Books

Casey's 'Guessed the Weather' and the Rubicon of 40

by Kelsey Thomas

About three paragraphs down the summary on the jacket of No One Could Have Guessed the Weather I was stopped by a sentence: "Sometimes what you want in your twenties isn't what you want or need in your forties."

I had literally had the book open for 45 seconds, and already it had produced a smattering of worries: Am I wishing for the wrong things? In another 20 or so years am I going to end up with everything I hope for now, but it won't be at all what I actually need?

Yet, throughout the entire novel I found myself laughing and agreeing with the truths and desires of the four female protagonists, from London transplant Lucy to trophy wife Christy. What kept me hooked to the book was not the plot that seemed almost to be interrelated short stories, but rather the witty language and the perfectly phrased gems summing up life and what it means to be a woman that Anne-Marie Casey scattered amply through the narrative like gifts.
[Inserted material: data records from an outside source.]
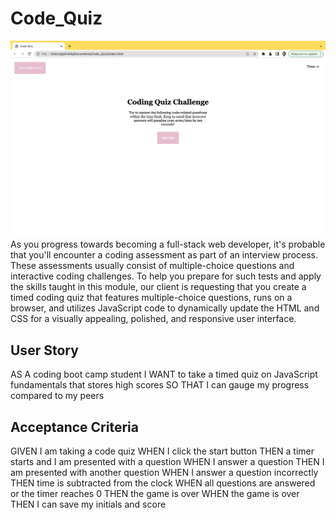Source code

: # Code_Quiz
![](./quiz/Screenshot%202023-04-27%20at%208.54.47%20PM.png)
As you progress towards becoming a full-stack web developer, it's probable that you'll encounter a coding assessment as part of an interview process. These assessments usually consist of multiple-choice questions and interactive coding challenges. To help you prepare for such tests and apply the skills taught in this module, our client is requesting that you create a timed coding quiz that features multiple-choice questions, runs on a browser, and utilizes JavaScript code to dynamically update the HTML and CSS for a visually appealing, polished, and responsive user interface.

## User Story
AS A coding boot camp student
I WANT to take a timed quiz on JavaScript fundamentals that stores high scores
SO THAT I can gauge my progress compared to my peers

## Acceptance Criteria
GIVEN I am taking a code quiz
WHEN I click the start button
THEN a timer starts and I am presented with a question
WHEN I answer a question
THEN I am presented with another question
WHEN I answer a question incorrectly
THEN time is subtracted from the clock
WHEN all questions are answered or the timer reaches 0
THEN the game is over
WHEN the game is over
THEN I can save my initials and score
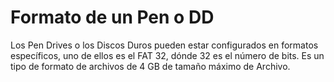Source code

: # Formato de un Pen o DD

Los Pen Drives o los Discos Duros pueden estar configurados en formatos específicos, uno de ellos es el FAT 32, dónde 32 es el número de bits. Es un tipo de formato de archivos de 4 GB de tamaño máximo de Archivo.
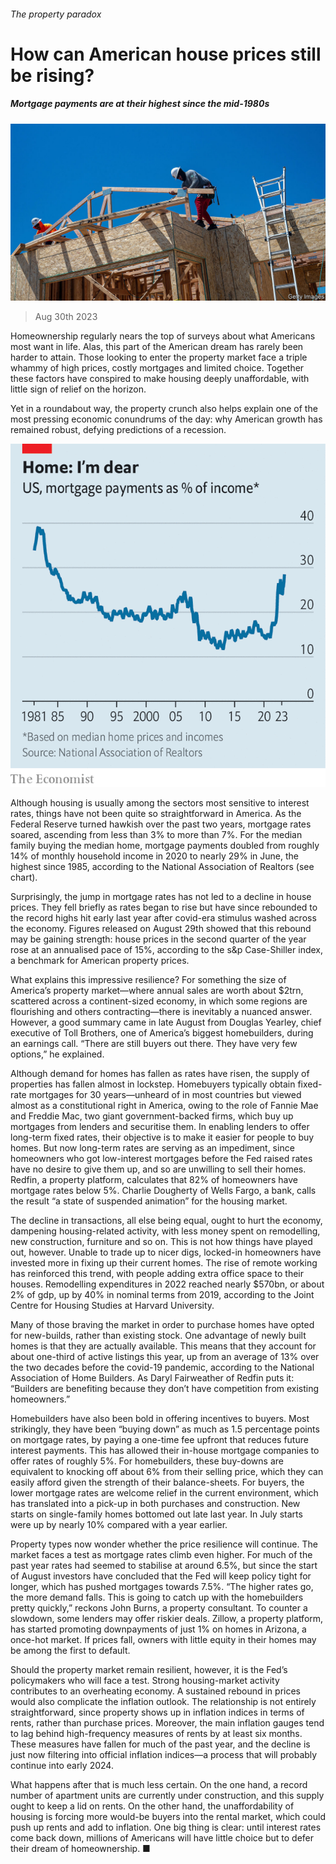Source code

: ###### The property paradox

# How can American house prices still be rising? 

##### Mortgage payments are at their highest since the mid-1980s 

![image](images/20230902_FNP502.jpg) 

> Aug 30th 2023 

Homeownership regularly nears the top of surveys about what Americans most want in life. Alas, this part of the American dream has rarely been harder to attain. Those looking to enter the property market face a triple whammy of high prices, costly mortgages and limited choice. Together these factors have conspired to make housing deeply unaffordable, with little sign of relief on the horizon. 

Yet in a roundabout way, the property crunch also helps explain one of the most pressing economic conundrums of the day: why American growth has remained robust, defying predictions of a recession.

![image](images/20230902_FNC399.png) 


Although housing is usually among the sectors most sensitive to interest rates, things have not been quite so straightforward in America. As the Federal Reserve turned hawkish over the past two years, mortgage rates soared, ascending from less than 3% to more than 7%. For the median family buying the median home, mortgage payments doubled from roughly 14% of monthly household income in 2020 to nearly 29% in June, the highest since 1985, according to the National Association of Realtors (see chart).

Surprisingly, the jump in mortgage rates has not led to a decline in house prices. They fell briefly as rates began to rise but have since rebounded to the record highs hit early last year after covid-era stimulus washed across the economy. Figures released on August 29th showed that this rebound may be gaining strength: house prices in the second quarter of the year rose at an annualised pace of 15%, according to the s&amp;p Case-Shiller index, a benchmark for American property prices. 

What explains this impressive resilience? For something the size of America’s property market—where annual sales are worth about $2trn, scattered across a continent-sized economy, in which some regions are flourishing and others contracting—there is inevitably a nuanced answer. However, a good summary came in late August from Douglas Yearley, chief executive of Toll Brothers, one of America’s biggest homebuilders, during an earnings call. “There are still buyers out there. They have very few options,” he explained.

Although demand for homes has fallen as rates have risen, the supply of properties has fallen almost in lockstep. Homebuyers typically obtain fixed-rate mortgages for 30 years—unheard of in most countries but viewed almost as a constitutional right in America, owing to the role of Fannie Mae and Freddie Mac, two giant government-backed firms, which buy up mortgages from lenders and securitise them. In enabling lenders to offer long-term fixed rates, their objective is to make it easier for people to buy homes. But now long-term rates are serving as an impediment, since homeowners who got low-interest mortgages before the Fed raised rates have no desire to give them up, and so are unwilling to sell their homes. Redfin, a property platform, calculates that 82% of homeowners have mortgage rates below 5%. Charlie Dougherty of Wells Fargo, a bank, calls the result “a state of suspended animation” for the housing market. 

The decline in transactions, all else being equal, ought to hurt the economy, dampening housing-related activity, with less money spent on remodelling, new construction, furniture and so on. This is not how things have played out, however. Unable to trade up to nicer digs, locked-in homeowners have invested more in fixing up their current homes. The rise of remote working has reinforced this trend, with people adding extra office space to their houses. Remodelling expenditures in 2022 reached nearly $570bn, or about 2% of gdp, up by 40% in nominal terms from 2019, according to the Joint Centre for Housing Studies at Harvard University.

Many of those braving the market in order to purchase homes have opted for new-builds, rather than existing stock. One advantage of newly built homes is that they are actually available. This means that they account for about one-third of active listings this year, up from an average of 13% over the two decades before the covid-19 pandemic, according to the National Association of Home Builders. As Daryl Fairweather of Redfin puts it: “Builders are benefiting because they don’t have competition from existing homeowners.” 

Homebuilders have also been bold in offering incentives to buyers. Most strikingly, they have been “buying down” as much as 1.5 percentage points on mortgage rates, by paying a one-time fee upfront that reduces future interest payments. This has allowed their in-house mortgage companies to offer rates of roughly 5%. For homebuilders, these buy-downs are equivalent to knocking off about 6% from their selling price, which they can easily afford given the strength of their balance-sheets. For buyers, the lower mortgage rates are welcome relief in the current environment, which has translated into a pick-up in both purchases and construction. New starts on single-family homes bottomed out late last year. In July starts were up by nearly 10% compared with a year earlier.

Property types now wonder whether the price resilience will continue. The market faces a test as mortgage rates climb even higher. For much of the past year rates had seemed to stabilise at around 6.5%, but since the start of August investors have concluded that the Fed will keep policy tight for longer, which has pushed mortgages towards 7.5%. “The higher rates go, the more demand falls. This is going to catch up with the homebuilders pretty quickly,” reckons John Burns, a property consultant. To counter a slowdown, some lenders may offer riskier deals. Zillow, a property platform, has started promoting downpayments of just 1% on homes in Arizona, a once-hot market. If prices fall, owners with little equity in their homes may be among the first to default.

Should the property market remain resilient, however, it is the Fed’s policymakers who will face a test. Strong housing-market activity contributes to an overheating economy. A sustained rebound in prices would also complicate the inflation outlook. The relationship is not entirely straightforward, since property shows up in inflation indices in terms of rents, rather than purchase prices. Moreover, the main inflation gauges tend to lag behind high-frequency measures of rents by at least six months. These measures have fallen for much of the past year, and the decline is just now filtering into official inflation indices—a process that will probably continue into early 2024.

What happens after that is much less certain. On the one hand, a record number of apartment units are currently under construction, and this supply ought to keep a lid on rents. On the other hand, the unaffordability of housing is forcing more would-be buyers into the rental market, which could push up rents and add to inflation. One big thing is clear: until interest rates come back down, millions of Americans will have little choice but to defer their dream of homeownership. ■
The disheveled Robyn, married to an aspiring author who pretty much failed the "transition-into-adulthood" test, spent much of the novel alienating herself from the other women until she finally had an epiphany: "For so long she had wanted nothing more than to sit with the cool girls at the back of the school bus, but she realized now that she could have all along. It was not them stopping her. It was her. She had radiated a mixture of fear and disdain and had created a drama about her own rejection that they were oblivious to." This is in no way a middle-aged-woman problem and realization, but an every-woman problem. Who hasn't looked back on a missed friendship and realized they were the only ones standing in the way?

Then there is Julia who leaves her husband and kids during a nervous breakdown, but then faces enough scorn to induce another breakdown. She describes her child's meals as the "I'm never there, but I feel less guilty if you don't eat sugar" diet, which is basically how I treat my under-excersized-but-well-fed body (oops). I am sure no one under 40 has ever overcompensated for a weakness, real or supposed, right?

And dear Christy, the aforementioned trophy wife with a drifty nature. After several encounters with the doorman, including asking him to fix the fridge, she "made him a cup of tea and decided to prove to him that she was not the person he imagined her to be." I think everyone who still feels like they are searching for who they are could relate to Christy. (On that note, if there is anyone out there who has successfully finished said search, send tips.)

Lucy bookends the novel and also serves to fill our anglophile desires by calling sweatshirts "jumpers" and allowing us to occasionally read with a British accent. After a self-applied New York City makeover, Lucy felt "that her outside matched her inside and the rest of her life's dressing had been a series of costume changes that didn't quite work." (And every woman who successfully survived puberty gave a hearty "amen".) Later she adds, "sometimes when I think of all the time I've wasted, I feel so sad I don't know what to do with myself." I hear you, girlfriend. Three words: Netflix instant replay. In the concluding chapter, Lucy tries her hand at writing because, as she so aptly put it, "what was the point of reading a book and thinking 'I could do that' when the only valid response would be, 'Maybe, but you didn't, did you?'" Okay, I can't hide it anymore. Lucy is my favorite.

In the end, I found myself with a rather dog-eared novel and wondering what the big deal with the so-called "Rubicon of forty" is. After all, the women's struggles and thoughts were relatively timeless. But beyond that, I look at what they do in the spans of the novel—get married, have children, change carriers, follow passions—and it doesn't look so different from 20. Maybe instead of being scared of an arbitrary age that supposedly defines us so deeply, we need to accept that life is never as settled and as figured out as we think it will be; that 30, 40, and 50 will pass us by and we will still be figuring out some things, finding and following new passions, and faking it in the mean time. Or, maybe 80 is just the new 40.